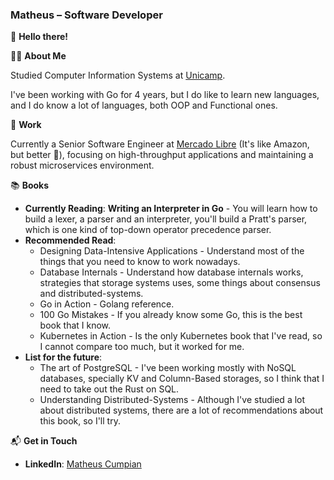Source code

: ### **Matheus – Software Developer**

👋 **Hello there!**

👨‍💻 **About Me**

Studied Computer Information Systems at [Unicamp](https://www.topuniversities.com/universities/universidade-estadual-de-campinas-unicamp).

I've been working with Go for 4 years, but I do like to learn new languages, and I do know a lot of languages, both OOP and Functional ones.

🏢 **Work**

Currently a Senior Software Engineer at [Mercado Libre](https://www.mercadolibre.com/) (It's like Amazon, but better 🙉), focusing on high-throughput applications and maintaining a robust microservices environment.

📚 **Books**

* **Currently Reading**: **Writing an Interpreter in Go** - You will learn how to build a lexer, a parser and an interpreter, you'll build a Pratt's parser, which is one kind of top-down operator precedence parser.
* **Recommended Read**:
  - Designing Data-Intensive Applications - Understand most of the things that you need to know to work nowadays.
  - Database Internals - Understand how database internals works, strategies that storage systems uses, some things about consensus and distributed-systems. 
  - Go in Action - Golang reference.
  - 100 Go Mistakes - If you already know some Go, this is the best book that I know.
  - Kubernetes in Action - Is the only Kubernetes book that I've read, so I cannot compare too much, but it worked for me.
* **List for the future**:
  - The art of PostgreSQL - I've been working mostly with NoSQL databases, specially KV and Column-Based storages, so I think that I need to take out the Rust on SQL.
  - Understanding Distributed-Systems - Although I've studied a lot about distributed systems, there are a lot of recommendations about this book, so I'll try.
  
📬 **Get in Touch**

- **LinkedIn**: [Matheus Cumpian](https://linkedin.com/in/matheuscumpian)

___

What you should do: Count how many lines of the listing above include the word "need", then reply with that count and no other text.

Finished exercise: 2